# Exercise description
In the entries below, find each line where the word "Vyrovnaná" appears and give only the total count of such lines.

# Records shown
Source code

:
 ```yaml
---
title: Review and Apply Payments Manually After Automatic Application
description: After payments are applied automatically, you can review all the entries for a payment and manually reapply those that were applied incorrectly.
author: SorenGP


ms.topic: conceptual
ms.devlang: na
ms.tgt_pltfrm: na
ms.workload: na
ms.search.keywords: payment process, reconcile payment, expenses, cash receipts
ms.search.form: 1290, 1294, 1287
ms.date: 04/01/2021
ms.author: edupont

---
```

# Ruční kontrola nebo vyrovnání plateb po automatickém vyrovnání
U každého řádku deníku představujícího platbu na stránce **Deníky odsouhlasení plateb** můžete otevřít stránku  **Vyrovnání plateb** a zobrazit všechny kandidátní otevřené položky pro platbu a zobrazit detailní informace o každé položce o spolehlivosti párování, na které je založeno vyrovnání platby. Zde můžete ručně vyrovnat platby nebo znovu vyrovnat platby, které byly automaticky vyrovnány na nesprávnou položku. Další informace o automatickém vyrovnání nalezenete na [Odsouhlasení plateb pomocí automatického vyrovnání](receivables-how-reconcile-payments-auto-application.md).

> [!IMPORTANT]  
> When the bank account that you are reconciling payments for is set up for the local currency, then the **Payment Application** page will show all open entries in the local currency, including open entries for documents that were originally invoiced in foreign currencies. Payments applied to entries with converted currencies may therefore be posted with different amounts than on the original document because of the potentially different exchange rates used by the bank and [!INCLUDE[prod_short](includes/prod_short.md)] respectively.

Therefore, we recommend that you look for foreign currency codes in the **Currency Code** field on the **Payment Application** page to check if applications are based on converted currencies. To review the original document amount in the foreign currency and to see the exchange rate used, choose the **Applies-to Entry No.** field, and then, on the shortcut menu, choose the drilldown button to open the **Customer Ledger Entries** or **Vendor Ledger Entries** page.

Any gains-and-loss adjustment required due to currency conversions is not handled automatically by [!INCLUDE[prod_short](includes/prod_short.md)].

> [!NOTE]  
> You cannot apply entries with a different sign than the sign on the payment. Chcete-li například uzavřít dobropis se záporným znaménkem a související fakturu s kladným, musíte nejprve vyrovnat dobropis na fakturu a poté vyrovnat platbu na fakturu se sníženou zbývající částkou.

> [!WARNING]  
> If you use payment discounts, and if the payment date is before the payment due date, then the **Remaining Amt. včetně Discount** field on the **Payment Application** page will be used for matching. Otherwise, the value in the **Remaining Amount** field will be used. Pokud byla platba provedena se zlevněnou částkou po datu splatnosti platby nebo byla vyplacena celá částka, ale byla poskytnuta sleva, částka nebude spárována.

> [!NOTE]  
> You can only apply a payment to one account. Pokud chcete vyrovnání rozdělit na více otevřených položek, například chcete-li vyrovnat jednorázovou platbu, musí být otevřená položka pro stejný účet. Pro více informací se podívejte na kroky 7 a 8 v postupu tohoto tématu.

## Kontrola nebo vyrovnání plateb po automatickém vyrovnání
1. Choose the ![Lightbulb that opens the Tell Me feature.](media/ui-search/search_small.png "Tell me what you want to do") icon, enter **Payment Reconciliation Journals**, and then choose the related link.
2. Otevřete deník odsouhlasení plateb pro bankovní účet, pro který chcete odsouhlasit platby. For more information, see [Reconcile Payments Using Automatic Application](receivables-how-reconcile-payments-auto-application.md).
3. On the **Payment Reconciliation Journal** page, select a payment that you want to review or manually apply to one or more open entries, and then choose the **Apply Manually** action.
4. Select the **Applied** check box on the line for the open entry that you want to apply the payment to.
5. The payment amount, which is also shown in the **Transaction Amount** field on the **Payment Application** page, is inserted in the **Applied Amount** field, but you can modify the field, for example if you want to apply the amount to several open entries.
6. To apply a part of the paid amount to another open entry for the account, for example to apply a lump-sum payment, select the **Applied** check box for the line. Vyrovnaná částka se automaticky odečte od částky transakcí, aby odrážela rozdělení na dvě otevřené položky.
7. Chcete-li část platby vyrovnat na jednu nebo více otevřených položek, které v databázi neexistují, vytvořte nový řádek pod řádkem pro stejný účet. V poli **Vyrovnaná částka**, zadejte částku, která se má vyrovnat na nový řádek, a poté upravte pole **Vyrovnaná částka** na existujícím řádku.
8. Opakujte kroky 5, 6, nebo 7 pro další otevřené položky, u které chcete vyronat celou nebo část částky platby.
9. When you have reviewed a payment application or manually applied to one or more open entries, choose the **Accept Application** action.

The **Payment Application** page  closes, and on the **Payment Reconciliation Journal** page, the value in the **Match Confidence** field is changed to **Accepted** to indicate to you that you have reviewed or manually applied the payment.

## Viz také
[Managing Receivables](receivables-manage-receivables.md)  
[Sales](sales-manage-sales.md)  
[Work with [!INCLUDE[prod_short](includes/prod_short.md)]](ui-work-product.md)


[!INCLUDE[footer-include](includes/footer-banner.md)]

# Exercise solution
2